On April 27, 1976, the small Bogotá-based gallery Galería Sandiego closed the doors of a three-week exhibition titled “Siluetas Infantiles.” Today, the street corner where the gallery stood is occupied by the IBIS hotel shopping center, sharing an intersection with el Museo Nacional de Colombia (previously a 19th-century prison known as el panóptico). A combination of myth and family archive (newspaper clippings, photos, and ephemera,) assures the existence of such a space in the history of Bogotá’s urban development, situated on Calle 28 N #6-89; and marks this site as that of the last known whereabouts of a 48 x 64 cm drawing in brown sepia pencil titled Naviero, said thereafter to have disappeared into the labyrinth of Bogotá’s private urban chaos.
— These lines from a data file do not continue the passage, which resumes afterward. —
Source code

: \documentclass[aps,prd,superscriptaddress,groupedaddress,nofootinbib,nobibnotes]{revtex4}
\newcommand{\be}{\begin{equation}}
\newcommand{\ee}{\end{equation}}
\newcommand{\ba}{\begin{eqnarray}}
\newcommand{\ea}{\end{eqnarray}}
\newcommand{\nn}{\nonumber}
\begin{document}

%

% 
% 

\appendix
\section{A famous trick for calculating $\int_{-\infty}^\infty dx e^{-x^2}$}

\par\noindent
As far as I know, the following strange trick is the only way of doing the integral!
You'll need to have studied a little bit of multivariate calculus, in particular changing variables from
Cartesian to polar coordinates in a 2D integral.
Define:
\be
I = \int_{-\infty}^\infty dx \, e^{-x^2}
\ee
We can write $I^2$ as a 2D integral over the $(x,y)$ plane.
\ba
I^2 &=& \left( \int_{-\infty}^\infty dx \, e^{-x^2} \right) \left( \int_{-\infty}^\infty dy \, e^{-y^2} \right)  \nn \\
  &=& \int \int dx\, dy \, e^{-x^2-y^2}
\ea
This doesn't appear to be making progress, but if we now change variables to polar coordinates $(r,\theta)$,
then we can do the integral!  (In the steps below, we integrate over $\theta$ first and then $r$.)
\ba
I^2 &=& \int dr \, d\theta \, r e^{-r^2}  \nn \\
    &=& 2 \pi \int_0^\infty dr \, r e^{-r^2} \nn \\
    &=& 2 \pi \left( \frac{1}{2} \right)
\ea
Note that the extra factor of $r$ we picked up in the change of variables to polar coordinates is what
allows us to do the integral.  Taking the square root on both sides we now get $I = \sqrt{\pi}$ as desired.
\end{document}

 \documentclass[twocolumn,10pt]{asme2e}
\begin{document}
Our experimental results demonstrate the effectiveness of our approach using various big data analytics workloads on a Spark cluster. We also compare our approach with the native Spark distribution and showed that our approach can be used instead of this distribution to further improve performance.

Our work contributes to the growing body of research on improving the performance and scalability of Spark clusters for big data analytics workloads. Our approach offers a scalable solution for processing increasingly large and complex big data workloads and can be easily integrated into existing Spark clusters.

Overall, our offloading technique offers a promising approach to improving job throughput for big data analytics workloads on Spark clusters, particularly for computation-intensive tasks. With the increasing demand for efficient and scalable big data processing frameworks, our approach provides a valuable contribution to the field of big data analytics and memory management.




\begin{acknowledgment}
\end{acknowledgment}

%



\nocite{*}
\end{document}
In 2023 I reconstruct a 1:1 scale of the lost drawing which my father remembers sitting for as a ten-year-old boy. The exercise of reconstruction is framed by notions of translation, a practice I have engaged in all my life, both formally and informally. As described by theorist Gayatri Spivak, translation can be said to constitute the most intimate act of reading. Thus, through the use of family archive: a photo of a photo of a drawing, I practice the most intimate act of seeing: the embodied translating from eye to hand of a lost portrait of my father, which first passed through the eye and hand of my grandmother forty-seven years ago. This act of redrawing implies a choreography which was last performed in 1976, and invites an embodied knowing of my grandmother through our mutual and deeply personal relationship with the craft of draftsmanship. Where during her life my (lack of) speaking proficiency in Spanish made the kind of mentorship relationship I longed for impossible, embodied redrawing allows us to meet at a place beyond the thresholds that had always separated us: The United States and Colombia, English and Spanish, North and South.